*** Block opens ***

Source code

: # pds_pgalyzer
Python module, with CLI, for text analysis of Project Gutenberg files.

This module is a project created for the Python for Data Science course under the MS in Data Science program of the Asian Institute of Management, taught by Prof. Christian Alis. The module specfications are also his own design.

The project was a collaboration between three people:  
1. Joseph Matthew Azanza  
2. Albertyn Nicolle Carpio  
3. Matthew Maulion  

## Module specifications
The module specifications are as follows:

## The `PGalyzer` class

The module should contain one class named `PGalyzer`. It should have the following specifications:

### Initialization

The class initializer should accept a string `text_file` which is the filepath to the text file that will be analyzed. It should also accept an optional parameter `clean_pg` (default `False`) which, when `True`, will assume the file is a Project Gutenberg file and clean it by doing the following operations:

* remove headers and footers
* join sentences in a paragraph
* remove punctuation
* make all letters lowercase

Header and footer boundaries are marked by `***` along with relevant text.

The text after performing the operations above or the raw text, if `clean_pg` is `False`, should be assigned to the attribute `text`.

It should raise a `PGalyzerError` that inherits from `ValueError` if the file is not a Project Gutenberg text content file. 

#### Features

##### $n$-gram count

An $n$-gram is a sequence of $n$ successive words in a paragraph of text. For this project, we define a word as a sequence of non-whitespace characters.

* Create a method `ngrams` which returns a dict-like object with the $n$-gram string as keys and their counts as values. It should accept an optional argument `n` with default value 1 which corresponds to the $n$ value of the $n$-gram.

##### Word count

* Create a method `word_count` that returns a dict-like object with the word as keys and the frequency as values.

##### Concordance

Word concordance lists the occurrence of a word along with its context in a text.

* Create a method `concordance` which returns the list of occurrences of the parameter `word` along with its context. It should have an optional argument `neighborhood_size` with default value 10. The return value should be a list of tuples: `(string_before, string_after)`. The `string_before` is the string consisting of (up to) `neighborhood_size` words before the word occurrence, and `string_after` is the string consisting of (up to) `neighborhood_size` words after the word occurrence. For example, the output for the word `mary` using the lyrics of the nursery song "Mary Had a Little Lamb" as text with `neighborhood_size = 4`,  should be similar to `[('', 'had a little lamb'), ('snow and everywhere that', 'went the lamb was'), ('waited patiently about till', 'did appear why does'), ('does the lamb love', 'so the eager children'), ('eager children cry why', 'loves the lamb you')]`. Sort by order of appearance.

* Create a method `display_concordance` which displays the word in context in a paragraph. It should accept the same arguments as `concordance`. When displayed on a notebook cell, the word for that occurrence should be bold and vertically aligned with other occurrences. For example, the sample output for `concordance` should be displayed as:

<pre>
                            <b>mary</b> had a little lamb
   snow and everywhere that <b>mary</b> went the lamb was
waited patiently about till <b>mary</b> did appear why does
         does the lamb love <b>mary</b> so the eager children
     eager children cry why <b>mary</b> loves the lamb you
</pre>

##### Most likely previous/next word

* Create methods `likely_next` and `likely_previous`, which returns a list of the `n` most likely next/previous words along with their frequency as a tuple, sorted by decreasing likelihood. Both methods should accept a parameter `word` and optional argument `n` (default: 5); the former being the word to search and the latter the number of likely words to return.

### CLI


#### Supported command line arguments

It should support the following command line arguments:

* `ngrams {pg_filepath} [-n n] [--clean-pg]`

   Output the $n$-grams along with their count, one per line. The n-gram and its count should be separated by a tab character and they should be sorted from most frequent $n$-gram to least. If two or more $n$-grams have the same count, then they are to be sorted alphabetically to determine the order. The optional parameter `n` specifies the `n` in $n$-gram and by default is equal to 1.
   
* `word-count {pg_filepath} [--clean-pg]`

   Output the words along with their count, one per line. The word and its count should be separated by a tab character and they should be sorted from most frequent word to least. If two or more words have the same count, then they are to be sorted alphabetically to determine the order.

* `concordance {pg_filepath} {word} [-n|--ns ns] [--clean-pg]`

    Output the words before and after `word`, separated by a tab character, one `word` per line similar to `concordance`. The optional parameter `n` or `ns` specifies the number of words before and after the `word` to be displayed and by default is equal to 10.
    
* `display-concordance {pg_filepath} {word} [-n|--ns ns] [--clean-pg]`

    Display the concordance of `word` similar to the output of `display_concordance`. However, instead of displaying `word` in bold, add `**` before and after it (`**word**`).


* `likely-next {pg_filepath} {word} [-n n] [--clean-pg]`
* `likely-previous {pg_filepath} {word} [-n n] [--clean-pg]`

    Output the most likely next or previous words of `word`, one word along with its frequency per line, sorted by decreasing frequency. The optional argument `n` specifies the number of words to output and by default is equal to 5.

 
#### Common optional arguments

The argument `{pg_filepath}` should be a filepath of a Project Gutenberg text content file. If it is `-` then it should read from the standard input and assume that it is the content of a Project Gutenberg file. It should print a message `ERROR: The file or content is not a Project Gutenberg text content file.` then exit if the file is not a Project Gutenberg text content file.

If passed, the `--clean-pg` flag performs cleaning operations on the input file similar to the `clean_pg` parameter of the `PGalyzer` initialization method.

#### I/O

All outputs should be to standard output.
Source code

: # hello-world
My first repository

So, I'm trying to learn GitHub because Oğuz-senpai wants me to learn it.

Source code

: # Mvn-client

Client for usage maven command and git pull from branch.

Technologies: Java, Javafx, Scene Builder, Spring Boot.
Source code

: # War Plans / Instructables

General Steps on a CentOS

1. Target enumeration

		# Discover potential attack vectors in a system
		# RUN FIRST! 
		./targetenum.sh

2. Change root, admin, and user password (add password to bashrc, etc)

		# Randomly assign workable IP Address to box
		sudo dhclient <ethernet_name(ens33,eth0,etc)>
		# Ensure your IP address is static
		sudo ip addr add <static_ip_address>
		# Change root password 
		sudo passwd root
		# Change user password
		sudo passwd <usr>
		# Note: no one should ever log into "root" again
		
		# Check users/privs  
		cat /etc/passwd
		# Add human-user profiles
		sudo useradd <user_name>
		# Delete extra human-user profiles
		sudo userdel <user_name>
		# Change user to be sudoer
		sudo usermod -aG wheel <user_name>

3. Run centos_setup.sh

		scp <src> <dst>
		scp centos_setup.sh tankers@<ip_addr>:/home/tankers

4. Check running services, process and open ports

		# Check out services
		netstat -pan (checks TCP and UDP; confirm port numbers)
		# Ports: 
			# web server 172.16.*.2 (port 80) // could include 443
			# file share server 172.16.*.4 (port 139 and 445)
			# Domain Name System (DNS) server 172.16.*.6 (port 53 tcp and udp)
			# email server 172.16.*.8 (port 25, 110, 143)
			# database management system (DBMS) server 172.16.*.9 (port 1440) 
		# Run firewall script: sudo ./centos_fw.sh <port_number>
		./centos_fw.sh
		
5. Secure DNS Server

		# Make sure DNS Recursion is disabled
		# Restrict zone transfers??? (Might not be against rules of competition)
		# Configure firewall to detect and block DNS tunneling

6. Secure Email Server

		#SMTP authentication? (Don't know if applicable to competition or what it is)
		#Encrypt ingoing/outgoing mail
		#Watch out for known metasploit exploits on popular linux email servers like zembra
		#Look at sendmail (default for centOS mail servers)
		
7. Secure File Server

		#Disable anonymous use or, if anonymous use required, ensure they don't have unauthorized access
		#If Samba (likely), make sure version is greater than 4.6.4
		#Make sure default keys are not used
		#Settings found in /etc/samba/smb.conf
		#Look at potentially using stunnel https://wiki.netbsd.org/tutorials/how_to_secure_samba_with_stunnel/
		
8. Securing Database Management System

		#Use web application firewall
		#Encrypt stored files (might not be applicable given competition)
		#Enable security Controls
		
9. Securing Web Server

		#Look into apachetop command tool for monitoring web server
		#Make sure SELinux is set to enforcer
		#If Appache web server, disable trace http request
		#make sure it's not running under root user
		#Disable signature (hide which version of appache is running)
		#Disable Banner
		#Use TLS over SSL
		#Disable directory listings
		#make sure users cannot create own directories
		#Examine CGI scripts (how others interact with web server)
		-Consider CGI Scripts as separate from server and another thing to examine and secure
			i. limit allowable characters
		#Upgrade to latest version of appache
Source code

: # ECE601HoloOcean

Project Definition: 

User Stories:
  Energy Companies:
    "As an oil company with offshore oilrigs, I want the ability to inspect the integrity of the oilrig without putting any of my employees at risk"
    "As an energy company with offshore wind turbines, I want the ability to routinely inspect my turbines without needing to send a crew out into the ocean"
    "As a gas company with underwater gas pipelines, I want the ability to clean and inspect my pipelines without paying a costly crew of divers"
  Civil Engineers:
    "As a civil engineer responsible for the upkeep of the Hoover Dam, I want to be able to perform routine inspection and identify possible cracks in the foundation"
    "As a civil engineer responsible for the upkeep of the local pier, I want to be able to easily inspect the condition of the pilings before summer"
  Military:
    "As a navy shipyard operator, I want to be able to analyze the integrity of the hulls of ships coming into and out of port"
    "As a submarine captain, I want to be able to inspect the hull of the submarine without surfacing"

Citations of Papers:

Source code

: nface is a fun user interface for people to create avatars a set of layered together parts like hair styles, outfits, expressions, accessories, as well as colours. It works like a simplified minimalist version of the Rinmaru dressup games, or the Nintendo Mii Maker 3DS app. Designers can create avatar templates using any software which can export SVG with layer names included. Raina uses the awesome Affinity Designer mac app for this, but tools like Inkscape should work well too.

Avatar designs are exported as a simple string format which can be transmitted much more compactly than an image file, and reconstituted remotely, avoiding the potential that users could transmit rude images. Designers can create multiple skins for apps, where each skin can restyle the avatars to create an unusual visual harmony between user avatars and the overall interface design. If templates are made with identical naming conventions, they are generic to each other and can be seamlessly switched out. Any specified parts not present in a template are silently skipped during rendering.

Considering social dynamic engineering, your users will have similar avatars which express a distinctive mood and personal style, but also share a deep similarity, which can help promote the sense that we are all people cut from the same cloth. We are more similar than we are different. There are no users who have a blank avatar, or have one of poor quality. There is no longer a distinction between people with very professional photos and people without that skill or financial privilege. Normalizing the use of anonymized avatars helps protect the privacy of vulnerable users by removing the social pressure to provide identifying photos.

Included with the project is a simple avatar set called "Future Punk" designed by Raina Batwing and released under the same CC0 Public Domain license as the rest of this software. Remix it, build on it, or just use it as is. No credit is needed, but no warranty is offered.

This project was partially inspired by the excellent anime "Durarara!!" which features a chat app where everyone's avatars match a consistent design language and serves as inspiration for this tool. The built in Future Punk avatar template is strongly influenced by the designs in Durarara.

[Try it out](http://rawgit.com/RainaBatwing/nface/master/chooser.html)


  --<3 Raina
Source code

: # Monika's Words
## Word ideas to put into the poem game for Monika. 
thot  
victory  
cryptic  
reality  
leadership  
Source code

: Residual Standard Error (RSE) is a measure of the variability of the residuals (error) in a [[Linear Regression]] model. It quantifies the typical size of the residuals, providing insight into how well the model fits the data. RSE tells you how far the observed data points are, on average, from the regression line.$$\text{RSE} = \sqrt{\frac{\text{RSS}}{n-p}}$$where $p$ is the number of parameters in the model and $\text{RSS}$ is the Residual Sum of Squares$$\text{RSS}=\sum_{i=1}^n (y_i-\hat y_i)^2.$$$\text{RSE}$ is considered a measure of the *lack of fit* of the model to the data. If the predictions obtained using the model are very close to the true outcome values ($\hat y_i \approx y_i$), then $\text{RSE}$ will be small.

*** Block closes ***

Directions for this task
Whenever a line in the entries above includes the word "running", pull that line out.

Answer box
4. Check running services, process and open ports
		#make sure it's not running under root user
		#Disable signature (hide which version of appache is running)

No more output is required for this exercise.